TASK DATA
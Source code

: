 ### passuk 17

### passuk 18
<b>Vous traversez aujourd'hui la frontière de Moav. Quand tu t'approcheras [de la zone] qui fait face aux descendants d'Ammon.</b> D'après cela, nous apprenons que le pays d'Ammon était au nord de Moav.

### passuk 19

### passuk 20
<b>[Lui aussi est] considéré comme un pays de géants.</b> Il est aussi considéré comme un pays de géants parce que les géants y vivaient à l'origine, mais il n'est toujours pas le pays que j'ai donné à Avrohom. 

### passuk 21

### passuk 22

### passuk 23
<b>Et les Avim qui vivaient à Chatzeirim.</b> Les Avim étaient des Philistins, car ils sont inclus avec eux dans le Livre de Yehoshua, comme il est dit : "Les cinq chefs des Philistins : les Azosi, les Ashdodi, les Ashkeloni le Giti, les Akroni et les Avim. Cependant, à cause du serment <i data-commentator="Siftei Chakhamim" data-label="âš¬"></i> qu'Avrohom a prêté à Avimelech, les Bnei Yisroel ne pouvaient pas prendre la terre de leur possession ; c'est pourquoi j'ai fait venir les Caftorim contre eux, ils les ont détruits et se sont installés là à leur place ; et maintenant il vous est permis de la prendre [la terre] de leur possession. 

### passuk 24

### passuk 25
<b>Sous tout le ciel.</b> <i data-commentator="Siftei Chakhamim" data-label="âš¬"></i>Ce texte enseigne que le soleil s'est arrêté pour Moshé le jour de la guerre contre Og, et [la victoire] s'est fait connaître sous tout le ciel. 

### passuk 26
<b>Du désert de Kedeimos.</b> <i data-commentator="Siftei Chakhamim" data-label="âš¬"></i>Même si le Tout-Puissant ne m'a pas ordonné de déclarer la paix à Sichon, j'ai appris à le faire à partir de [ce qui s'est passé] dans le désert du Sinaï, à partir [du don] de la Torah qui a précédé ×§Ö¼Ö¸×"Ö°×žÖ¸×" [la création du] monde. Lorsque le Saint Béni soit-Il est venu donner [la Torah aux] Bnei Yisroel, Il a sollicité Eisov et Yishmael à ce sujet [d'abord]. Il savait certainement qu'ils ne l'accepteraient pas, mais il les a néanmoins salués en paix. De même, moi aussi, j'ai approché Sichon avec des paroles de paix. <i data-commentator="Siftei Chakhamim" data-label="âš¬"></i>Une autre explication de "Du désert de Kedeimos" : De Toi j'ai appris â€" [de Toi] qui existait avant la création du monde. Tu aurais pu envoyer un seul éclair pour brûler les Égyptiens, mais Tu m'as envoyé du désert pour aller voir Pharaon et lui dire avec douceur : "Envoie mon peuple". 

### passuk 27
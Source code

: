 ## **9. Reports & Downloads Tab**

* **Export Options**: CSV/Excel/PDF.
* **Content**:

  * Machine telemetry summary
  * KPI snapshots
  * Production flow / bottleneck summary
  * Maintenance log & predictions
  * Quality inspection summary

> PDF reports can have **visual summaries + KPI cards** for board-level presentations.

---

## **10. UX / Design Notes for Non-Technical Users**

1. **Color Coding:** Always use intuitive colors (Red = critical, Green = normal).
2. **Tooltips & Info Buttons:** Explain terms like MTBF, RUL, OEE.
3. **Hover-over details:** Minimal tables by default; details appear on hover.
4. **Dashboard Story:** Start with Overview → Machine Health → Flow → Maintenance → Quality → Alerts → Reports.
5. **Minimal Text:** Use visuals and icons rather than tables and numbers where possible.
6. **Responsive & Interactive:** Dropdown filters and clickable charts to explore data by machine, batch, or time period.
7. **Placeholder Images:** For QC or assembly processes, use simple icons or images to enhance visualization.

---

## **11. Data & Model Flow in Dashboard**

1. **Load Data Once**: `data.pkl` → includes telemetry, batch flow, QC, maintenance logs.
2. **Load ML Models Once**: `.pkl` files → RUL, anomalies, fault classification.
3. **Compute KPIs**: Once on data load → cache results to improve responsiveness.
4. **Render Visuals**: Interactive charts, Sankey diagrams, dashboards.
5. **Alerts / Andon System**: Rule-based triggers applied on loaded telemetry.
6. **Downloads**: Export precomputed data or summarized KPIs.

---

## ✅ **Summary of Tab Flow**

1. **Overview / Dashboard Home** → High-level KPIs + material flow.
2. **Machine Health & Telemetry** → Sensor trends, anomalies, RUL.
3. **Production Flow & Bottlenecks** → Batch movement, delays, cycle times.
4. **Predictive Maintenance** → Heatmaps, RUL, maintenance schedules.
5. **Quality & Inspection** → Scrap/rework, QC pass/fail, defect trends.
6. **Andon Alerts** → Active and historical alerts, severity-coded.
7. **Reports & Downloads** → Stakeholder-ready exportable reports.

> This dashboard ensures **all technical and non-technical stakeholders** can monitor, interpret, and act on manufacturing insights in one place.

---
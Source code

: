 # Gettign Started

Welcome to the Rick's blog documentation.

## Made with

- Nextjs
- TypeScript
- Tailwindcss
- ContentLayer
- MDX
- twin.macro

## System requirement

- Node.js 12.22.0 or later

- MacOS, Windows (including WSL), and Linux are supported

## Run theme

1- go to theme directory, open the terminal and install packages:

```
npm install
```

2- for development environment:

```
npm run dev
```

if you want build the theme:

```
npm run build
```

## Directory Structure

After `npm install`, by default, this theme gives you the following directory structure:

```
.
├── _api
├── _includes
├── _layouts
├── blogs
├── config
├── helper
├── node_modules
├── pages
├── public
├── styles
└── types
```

YOUR OBJECTIVE
Above this task is a listing. Restate, word for word and with nothing added, the lines from the one with "### passuk 17" through the one with "### passuk 19".

TASK RESULT
: ### passuk 17

### passuk 18
<b>Vous traversez aujourd'hui la frontière de Moav. Quand tu t'approcheras [de la zone] qui fait face aux descendants d'Ammon.</b> D'après cela, nous apprenons que le pays d'Ammon était au nord de Moav.

### passuk 19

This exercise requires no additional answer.